_EXERCISE INSTRUCTIONS_
From the line with "compatibility testing |" to the last line of the material, both inclusive, transcribe every line exactly and nothing else.

_GIVEN RECORDS_
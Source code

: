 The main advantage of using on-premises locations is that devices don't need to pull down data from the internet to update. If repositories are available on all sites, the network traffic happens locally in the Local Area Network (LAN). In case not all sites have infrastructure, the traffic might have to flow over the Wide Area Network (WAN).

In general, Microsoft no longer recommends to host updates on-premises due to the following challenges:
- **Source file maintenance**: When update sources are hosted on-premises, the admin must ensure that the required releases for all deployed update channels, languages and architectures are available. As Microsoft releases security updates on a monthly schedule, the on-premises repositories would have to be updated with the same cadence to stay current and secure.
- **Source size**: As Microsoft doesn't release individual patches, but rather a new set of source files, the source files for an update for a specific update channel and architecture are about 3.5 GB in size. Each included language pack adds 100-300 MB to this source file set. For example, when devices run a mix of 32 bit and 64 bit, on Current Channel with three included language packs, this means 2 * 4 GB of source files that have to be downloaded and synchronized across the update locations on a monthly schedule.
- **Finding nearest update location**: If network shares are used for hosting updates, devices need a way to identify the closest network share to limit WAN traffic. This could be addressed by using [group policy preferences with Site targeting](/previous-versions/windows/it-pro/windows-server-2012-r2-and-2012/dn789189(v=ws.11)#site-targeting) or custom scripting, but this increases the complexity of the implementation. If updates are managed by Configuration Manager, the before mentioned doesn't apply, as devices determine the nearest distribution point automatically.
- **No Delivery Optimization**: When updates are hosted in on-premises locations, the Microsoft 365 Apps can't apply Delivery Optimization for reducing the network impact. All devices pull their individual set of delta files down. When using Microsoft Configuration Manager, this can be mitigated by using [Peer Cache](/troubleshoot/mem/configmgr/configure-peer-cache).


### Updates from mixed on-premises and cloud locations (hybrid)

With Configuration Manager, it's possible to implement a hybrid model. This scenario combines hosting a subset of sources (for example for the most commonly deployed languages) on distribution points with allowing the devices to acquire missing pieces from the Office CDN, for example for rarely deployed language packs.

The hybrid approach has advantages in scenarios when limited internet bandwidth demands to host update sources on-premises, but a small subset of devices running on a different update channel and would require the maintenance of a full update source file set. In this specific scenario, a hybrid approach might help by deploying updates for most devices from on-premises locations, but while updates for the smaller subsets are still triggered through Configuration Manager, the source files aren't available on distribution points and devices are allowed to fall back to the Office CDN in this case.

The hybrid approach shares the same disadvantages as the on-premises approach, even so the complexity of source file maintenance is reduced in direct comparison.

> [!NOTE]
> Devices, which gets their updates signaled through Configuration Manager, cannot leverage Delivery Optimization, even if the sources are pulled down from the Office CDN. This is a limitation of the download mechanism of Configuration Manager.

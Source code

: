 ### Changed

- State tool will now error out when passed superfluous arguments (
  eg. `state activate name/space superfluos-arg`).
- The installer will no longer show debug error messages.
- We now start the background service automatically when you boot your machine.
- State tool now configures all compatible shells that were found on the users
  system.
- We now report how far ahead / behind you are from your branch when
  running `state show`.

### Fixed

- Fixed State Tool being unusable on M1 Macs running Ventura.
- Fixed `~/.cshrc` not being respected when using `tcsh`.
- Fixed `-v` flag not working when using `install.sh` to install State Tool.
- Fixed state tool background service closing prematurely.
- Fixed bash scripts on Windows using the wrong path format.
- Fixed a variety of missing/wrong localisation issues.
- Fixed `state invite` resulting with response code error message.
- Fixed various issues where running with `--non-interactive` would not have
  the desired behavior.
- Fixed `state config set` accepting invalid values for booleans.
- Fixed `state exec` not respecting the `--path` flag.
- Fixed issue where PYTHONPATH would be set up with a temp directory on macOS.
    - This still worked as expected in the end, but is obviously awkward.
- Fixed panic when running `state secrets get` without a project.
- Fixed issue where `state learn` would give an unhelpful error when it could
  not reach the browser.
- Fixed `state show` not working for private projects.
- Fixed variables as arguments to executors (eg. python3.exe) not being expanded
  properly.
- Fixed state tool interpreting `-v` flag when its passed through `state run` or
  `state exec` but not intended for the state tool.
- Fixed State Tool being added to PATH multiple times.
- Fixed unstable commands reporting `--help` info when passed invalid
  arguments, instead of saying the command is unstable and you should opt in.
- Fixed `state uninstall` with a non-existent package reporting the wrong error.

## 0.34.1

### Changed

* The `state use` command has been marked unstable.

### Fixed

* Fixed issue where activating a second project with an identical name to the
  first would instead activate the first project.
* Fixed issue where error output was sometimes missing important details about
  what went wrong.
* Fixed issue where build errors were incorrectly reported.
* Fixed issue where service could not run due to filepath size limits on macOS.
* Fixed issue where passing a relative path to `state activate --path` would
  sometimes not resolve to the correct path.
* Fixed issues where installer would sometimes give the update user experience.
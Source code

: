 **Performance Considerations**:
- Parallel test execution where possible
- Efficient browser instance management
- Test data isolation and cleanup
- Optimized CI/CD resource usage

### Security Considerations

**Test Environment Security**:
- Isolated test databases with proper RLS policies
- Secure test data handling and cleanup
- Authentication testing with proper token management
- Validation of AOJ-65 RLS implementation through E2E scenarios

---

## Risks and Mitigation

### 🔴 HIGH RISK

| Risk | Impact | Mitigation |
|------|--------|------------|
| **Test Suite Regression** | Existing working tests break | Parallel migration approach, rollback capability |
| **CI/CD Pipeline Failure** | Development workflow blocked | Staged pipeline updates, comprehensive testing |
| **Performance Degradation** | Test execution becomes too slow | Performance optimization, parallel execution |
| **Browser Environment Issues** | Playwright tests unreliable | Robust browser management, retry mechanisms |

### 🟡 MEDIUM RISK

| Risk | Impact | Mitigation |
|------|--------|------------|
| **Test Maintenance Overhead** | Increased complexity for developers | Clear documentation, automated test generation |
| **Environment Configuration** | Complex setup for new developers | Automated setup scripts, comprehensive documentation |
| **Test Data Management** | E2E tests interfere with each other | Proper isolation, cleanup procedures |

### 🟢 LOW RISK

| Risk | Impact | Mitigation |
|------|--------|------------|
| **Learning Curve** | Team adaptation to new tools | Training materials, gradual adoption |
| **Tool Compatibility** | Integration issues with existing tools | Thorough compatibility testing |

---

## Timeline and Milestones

_ANSWER_
| **Tool Compatibility** | Integration issues with existing tools | Thorough compatibility testing |

---

## Timeline and Milestones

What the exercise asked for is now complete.